(Try it)
Return all of the entries exactly as written.

(Information given)
........
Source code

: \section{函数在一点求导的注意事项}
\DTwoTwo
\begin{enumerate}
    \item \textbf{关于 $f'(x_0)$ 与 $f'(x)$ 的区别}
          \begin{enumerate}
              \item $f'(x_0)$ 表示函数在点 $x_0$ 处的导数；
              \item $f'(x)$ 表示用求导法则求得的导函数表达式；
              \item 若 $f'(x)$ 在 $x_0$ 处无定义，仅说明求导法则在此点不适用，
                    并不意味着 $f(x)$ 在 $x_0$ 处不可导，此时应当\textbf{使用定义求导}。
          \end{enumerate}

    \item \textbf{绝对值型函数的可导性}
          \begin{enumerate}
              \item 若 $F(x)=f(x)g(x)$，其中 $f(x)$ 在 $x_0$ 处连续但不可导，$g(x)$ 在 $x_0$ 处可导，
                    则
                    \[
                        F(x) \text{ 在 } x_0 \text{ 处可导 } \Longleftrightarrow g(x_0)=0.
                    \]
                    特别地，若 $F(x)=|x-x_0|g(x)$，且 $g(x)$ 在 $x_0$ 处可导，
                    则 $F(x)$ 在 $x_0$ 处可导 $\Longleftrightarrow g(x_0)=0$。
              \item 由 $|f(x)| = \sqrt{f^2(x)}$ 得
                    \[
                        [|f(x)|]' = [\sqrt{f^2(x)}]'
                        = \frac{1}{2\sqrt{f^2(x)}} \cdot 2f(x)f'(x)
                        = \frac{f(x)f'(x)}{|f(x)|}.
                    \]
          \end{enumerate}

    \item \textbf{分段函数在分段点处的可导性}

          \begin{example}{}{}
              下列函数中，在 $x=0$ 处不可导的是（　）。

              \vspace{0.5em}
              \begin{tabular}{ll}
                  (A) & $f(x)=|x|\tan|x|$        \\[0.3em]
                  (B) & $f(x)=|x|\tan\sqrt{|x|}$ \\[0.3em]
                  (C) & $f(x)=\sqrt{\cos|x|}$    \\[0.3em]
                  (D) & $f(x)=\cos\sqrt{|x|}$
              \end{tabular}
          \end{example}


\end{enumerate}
........
(Written solution)
Source code

: \section{函数在一点求导的注意事项}
\DTwoTwo
\begin{enumerate}
    \item \textbf{关于 $f'(x_0)$ 与 $f'(x)$ 的区别}
          \begin{enumerate}
              \item $f'(x_0)$ 表示函数在点 $x_0$ 处的导数；
              \item $f'(x)$ 表示用求导法则求得的导函数表达式；
              \item 若 $f'(x)$ 在 $x_0$ 处无定义，仅说明求导法则在此点不适用，
                    并不意味着 $f(x)$ 在 $x_0$ 处不可导，此时应当\textbf{使用定义求导}。
          \end{enumerate}

    \item \textbf{绝对值型函数的可导性}
          \begin{enumerate}
              \item 若 $F(x)=f(x)g(x)$，其中 $f(x)$ 在 $x_0$ 处连续但不可导，$g(x)$ 在 $x_0$ 处可导，
                    则
                    \[
                        F(x) \text{ 在 } x_0 \text{ 处可导 } \Longleftrightarrow g(x_0)=0.
                    \]
                    特别地，若 $F(x)=|x-x_0|g(x)$，且 $g(x)$ 在 $x_0$ 处可导，
                    则 $F(x)$ 在 $x_0$ 处可导 $\Longleftrightarrow g(x_0)=0$。
              \item 由 $|f(x)| = \sqrt{f^2(x)}$ 得
                    \[
                        [|f(x)|]' = [\sqrt{f^2(x)}]'
                        = \frac{1}{2\sqrt{f^2(x)}} \cdot 2f(x)f'(x)
                        = \frac{f(x)f'(x)}{|f(x)|}.
                    \]
          \end{enumerate}

    \item \textbf{分段函数在分段点处的可导性}

          \begin{example}{}{}
              下列函数中，在 $x=0$ 处不可导的是（　）。

              \vspace{0.5em}
              \begin{tabular}{ll}
                  (A) & $f(x)=|x|\tan|x|$        \\[0.3em]
                  (B) & $f(x)=|x|\tan\sqrt{|x|}$ \\[0.3em]
                  (C) & $f(x)=\sqrt{\cos|x|}$    \\[0.3em]
                  (D) & $f(x)=\cos\sqrt{|x|}$
              \end{tabular}
          \end{example}


\end{enumerate}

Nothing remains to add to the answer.